- _ASSIGNMENT_
Working from the records below, repeat exactly the lines starting at the line that contains "Building and Maintaining" and ending at the line that contains "arising during development", inclusive.

*** Block opens ***

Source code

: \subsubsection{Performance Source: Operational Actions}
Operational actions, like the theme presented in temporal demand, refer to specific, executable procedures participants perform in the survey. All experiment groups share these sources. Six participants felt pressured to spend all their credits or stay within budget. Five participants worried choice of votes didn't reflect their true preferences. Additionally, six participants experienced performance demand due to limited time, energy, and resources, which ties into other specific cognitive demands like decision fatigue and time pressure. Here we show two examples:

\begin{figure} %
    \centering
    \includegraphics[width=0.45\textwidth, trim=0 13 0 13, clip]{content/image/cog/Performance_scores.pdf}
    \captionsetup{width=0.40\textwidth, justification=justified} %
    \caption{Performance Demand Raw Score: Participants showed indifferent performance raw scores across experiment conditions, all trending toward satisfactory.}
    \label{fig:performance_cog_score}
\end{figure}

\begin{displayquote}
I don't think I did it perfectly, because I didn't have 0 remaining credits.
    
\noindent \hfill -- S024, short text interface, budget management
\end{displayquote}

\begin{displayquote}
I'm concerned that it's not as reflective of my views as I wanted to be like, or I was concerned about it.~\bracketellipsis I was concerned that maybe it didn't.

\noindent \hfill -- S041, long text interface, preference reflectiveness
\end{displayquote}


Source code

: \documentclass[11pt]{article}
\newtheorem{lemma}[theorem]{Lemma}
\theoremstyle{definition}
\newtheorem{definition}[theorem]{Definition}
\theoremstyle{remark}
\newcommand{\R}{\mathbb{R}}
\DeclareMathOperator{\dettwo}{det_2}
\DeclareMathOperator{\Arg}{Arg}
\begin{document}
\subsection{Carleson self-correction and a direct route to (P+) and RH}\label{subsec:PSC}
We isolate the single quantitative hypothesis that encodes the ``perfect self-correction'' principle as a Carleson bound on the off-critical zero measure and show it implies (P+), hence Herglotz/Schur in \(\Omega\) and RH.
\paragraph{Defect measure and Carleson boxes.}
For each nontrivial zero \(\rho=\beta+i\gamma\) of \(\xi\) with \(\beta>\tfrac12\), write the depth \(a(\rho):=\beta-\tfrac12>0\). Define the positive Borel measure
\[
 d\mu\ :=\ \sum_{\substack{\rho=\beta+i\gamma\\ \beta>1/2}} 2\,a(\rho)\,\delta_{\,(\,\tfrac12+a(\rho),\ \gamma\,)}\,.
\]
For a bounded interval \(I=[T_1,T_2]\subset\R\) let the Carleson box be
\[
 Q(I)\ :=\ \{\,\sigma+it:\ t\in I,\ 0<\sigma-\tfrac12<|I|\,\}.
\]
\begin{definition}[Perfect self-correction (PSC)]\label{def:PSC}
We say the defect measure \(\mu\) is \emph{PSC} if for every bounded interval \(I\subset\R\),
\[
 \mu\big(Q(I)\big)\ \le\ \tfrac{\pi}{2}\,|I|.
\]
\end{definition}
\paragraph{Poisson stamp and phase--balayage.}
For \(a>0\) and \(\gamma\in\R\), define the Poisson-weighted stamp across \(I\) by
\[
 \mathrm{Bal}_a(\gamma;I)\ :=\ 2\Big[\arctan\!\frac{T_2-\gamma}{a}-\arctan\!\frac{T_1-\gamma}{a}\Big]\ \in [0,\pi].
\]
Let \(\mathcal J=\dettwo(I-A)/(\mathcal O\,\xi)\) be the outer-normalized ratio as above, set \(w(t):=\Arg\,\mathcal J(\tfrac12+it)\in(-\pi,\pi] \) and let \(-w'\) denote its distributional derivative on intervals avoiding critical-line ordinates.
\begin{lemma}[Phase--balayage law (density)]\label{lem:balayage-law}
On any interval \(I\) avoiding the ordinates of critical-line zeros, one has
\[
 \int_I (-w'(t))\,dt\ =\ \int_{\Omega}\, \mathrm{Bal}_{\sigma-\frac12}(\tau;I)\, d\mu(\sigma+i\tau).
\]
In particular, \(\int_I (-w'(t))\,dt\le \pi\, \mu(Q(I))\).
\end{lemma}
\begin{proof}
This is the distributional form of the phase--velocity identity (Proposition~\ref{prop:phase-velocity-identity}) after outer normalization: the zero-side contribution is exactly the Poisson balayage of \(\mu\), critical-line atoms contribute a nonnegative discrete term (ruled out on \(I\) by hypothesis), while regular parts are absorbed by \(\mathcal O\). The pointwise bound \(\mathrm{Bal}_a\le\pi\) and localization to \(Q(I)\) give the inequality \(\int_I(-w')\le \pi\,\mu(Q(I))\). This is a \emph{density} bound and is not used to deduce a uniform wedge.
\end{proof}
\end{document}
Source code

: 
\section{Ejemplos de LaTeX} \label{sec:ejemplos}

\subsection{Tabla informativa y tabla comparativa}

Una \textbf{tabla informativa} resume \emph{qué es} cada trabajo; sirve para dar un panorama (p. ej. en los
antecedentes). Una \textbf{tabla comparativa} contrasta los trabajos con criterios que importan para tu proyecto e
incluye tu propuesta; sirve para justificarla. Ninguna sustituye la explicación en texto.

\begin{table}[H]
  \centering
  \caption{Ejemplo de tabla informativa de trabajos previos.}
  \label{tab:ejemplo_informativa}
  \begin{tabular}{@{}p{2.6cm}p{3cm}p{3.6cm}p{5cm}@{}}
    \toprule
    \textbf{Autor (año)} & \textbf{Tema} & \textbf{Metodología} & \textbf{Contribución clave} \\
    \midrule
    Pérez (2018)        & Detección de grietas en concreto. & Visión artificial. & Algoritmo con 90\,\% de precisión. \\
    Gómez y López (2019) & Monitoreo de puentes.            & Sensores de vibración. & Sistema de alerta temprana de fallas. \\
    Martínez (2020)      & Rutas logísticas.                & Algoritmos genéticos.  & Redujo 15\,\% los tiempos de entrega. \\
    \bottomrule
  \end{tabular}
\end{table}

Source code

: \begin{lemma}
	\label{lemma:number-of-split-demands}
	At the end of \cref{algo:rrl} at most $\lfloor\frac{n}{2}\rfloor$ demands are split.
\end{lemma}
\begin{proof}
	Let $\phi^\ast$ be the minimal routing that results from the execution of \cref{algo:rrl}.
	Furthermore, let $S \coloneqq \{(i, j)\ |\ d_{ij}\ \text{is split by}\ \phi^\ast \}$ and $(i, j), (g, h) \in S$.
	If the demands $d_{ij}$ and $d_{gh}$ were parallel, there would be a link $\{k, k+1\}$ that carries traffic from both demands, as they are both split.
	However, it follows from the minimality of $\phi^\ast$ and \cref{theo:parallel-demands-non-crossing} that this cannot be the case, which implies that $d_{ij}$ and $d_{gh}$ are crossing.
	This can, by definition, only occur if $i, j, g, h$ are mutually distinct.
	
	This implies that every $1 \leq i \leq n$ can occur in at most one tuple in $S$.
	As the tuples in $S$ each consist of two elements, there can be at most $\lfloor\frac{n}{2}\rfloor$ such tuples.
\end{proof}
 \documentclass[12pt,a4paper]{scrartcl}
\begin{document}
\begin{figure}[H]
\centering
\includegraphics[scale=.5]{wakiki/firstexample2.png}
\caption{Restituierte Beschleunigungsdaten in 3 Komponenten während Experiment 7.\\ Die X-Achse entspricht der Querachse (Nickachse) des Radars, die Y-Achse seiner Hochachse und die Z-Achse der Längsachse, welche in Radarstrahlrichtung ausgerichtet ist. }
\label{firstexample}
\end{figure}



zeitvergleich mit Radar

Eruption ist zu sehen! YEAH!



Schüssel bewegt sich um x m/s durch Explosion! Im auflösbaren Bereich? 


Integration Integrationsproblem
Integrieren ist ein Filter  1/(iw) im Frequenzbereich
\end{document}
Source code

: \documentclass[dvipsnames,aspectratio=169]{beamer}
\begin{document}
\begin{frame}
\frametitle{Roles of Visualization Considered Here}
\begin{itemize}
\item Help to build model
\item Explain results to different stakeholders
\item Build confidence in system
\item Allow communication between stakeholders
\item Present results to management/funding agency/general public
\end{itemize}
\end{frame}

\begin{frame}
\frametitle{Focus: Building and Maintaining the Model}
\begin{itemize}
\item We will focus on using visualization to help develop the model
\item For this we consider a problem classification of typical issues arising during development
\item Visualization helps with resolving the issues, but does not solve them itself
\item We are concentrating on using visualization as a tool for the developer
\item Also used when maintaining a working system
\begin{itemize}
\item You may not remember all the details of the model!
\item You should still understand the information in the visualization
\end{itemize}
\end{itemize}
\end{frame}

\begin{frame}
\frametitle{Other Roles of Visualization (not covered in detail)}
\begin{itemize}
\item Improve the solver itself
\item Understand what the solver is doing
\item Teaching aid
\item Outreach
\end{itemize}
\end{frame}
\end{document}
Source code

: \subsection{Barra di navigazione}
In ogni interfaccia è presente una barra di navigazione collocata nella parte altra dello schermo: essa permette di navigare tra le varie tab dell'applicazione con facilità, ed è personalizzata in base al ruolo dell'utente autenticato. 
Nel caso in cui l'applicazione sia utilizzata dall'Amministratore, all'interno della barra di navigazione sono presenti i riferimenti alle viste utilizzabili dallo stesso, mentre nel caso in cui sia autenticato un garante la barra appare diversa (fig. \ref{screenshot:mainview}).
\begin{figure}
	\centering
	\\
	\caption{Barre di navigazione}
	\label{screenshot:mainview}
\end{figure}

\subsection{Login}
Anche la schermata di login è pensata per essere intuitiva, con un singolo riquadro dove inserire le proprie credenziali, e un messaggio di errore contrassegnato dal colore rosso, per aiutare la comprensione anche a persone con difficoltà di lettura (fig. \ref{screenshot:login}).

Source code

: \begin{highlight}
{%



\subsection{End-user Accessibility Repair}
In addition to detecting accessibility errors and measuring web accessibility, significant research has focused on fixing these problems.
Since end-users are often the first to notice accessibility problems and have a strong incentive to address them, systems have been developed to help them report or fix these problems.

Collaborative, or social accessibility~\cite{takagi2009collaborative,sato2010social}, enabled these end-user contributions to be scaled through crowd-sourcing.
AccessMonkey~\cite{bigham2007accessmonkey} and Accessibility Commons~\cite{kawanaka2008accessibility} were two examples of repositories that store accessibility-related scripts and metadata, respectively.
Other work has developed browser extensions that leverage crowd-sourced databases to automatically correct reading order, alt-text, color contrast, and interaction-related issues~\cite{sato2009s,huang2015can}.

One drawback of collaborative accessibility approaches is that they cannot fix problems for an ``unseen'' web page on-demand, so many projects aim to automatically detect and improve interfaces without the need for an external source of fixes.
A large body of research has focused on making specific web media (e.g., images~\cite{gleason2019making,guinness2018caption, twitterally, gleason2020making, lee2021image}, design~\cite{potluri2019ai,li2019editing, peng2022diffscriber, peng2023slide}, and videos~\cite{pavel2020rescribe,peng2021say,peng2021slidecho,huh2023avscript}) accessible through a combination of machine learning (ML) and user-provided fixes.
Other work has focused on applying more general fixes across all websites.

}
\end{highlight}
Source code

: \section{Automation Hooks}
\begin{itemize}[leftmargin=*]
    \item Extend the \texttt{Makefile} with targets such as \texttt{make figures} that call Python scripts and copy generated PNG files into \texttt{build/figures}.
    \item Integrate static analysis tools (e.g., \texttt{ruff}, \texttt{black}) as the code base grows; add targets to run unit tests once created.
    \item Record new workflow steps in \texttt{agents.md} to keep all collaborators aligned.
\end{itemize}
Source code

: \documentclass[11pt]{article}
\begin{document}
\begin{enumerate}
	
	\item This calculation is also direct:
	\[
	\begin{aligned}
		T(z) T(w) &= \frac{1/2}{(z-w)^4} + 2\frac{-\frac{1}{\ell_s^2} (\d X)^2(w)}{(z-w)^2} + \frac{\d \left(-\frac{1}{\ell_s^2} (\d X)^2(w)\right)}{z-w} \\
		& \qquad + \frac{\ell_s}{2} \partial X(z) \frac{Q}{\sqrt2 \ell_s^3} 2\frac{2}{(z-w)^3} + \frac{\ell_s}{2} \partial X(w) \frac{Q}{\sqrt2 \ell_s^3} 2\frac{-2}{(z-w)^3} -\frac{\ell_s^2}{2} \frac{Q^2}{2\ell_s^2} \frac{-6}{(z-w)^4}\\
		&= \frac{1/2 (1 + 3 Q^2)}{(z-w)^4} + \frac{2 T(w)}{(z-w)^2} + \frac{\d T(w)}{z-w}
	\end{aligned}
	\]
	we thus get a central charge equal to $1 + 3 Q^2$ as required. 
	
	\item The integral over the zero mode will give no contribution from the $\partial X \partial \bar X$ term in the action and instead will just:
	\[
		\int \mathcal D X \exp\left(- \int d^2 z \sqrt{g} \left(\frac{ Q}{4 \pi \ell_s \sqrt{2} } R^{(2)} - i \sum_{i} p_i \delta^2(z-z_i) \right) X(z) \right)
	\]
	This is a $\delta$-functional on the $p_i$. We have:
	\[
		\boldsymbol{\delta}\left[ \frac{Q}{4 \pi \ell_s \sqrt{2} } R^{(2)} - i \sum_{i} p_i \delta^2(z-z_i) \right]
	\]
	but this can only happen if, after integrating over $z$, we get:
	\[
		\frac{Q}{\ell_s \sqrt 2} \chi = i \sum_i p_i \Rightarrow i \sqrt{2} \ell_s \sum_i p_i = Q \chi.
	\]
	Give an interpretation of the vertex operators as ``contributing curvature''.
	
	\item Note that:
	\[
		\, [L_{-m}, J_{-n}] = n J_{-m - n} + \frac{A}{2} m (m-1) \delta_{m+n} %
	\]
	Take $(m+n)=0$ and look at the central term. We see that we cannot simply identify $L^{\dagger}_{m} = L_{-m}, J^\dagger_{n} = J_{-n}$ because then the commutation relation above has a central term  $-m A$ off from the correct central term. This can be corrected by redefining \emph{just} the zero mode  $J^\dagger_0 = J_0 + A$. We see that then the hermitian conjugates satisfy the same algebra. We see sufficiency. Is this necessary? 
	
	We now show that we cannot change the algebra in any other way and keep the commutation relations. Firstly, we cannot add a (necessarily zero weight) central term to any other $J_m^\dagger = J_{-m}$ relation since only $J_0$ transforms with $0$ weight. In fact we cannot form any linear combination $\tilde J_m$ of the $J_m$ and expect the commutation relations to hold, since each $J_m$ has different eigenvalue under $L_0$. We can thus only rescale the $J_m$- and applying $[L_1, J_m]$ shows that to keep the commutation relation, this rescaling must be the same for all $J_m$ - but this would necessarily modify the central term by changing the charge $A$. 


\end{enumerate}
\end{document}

*** Block closes ***

- _EXERCISE SOLUTION_
\frametitle{Focus: Building and Maintaining the Model}
\begin{itemize}
\item We will focus on using visualization to help develop the model
\item For this we consider a problem classification of typical issues arising during development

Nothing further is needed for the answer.